• **What you have to do**:
Look through the records, and whenever a line includes the word "issues", copy it.

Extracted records
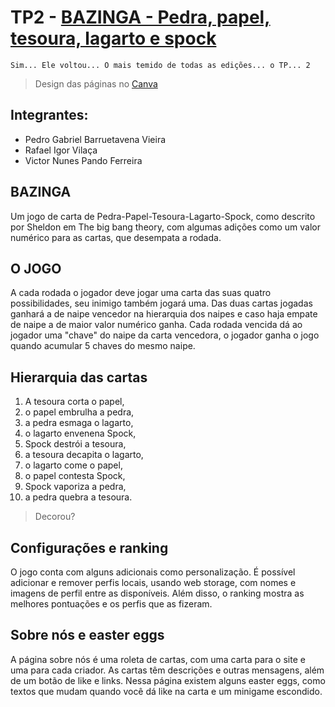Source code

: 
#  TP2 - [BAZINGA - Pedra, papel, tesoura, lagarto e spock](https://pbarruetavena.github.io/bazinga/)

    Sim... Ele voltou... O mais temido de todas as edições... o TP... 2

> Design das páginas no [Canva](https://www.canva.com/design/DAFPyIK50mc/21EAfrwLht7f9bdi1f4GVg/edit?utm_content=DAFPyIK50mc&utm_campaign=designshare&utm_medium=link2&utm_source=sharebutton)

## Integrantes:
* Pedro Gabriel Barruetavena Vieira
* Rafael Igor Vilaça
* Victor Nunes Pando Ferreira

## BAZINGA

Um jogo de carta de Pedra-Papel-Tesoura-Lagarto-Spock, como descrito por Sheldon em The big bang theory, com algumas adições como um valor numérico para as cartas, que desempata a rodada.

## O JOGO

A cada rodada o jogador deve jogar uma carta das suas quatro possibilidades, seu inimigo também jogará uma. Das duas cartas jogadas ganhará a de naipe vencedor na hierarquia dos naipes e caso haja empate de naipe a de maior valor numérico ganha. Cada rodada vencida dá ao jogador uma "chave" do naipe da carta vencedora, o jogador ganha o jogo quando acumular 5 chaves do mesmo naipe.

## Hierarquia das cartas

1. A tesoura corta o papel,
2. o papel embrulha a pedra,
3. a pedra esmaga o lagarto,
4. o lagarto envenena Spock,
5. Spock destrói a tesoura,
6. a tesoura decapita o lagarto,
7. o lagarto come o papel,
8. o papel contesta Spock,
9. Spock vaporiza a pedra,
10. a pedra quebra a tesoura.

> Decorou?

## Configurações e ranking

O jogo conta com alguns adicionais como personalização. É possível adicionar e remover perfis locais, usando web storage, com nomes e imagens de perfil entre as disponíveis. Além disso, o ranking mostra as melhores pontuações e os perfis que as fizeram.

## Sobre nós e easter eggs

A página sobre nós é uma roleta de cartas, com uma carta para o site e uma para cada criador. As cartas têm descrições e outras mensagens, além de um botão de like e links. Nessa página existem alguns easter eggs, como textos que mudam quando você dá like na carta e um minigame escondido.
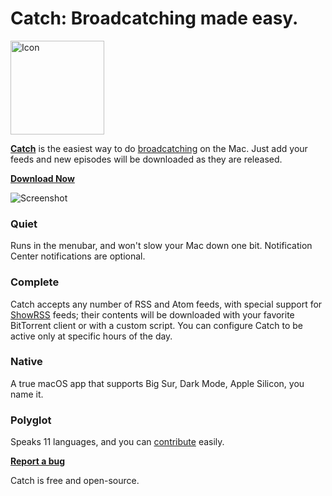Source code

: # Catch: Broadcatching made easy.

<img src="http://www.giorgiocalderolla.com/ext/catch_icon.svg?2" alt="Icon" width="150" height="150">

**[Catch](http://www.giorgiocalderolla.com/index.html#catch)** is the easiest way to do [broadcatching](https://en.wikipedia.org/wiki/Broadcatching) on the Mac. Just add your feeds and new episodes will be downloaded as they are released.

**[Download Now](https://github.com/mipstian/catch/releases/latest)**

![Screenshot](http://www.giorgiocalderolla.com/img/catch_banner.png?2)

### Quiet

Runs in the menubar, and won't slow your Mac down one bit. Notification Center notifications are optional.
    
### Complete

Catch accepts any number of RSS and Atom feeds, with special support for [ShowRSS](http://showrss.info/) feeds; their contents will be downloaded with your favorite BitTorrent client or with a custom script. You can configure Catch to be active only at specific hours of the day.

### Native
A true macOS app that supports Big Sur, Dark Mode, Apple Silicon, you name it.

### Polyglot

Speaks 11 languages, and you can [contribute](https://github.com/mipstian/catch/issues/new?labels=localization%20request) easily.

**[Report a bug](https://github.com/mipstian/catch/issues)**

Catch is free and open-source.
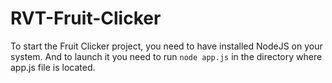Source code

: # RVT-Fruit-Clicker

To start the Fruit Clicker project, you need to have installed NodeJS on your system. And to launch it you need to run `node app.js` in the directory where app.js file is located.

• **Solution**:
Speaks 11 languages, and you can [contribute](https://github.com/mipstian/catch/issues/new?labels=localization%20request) easily.
**[Report a bug](https://github.com/mipstian/catch/issues)**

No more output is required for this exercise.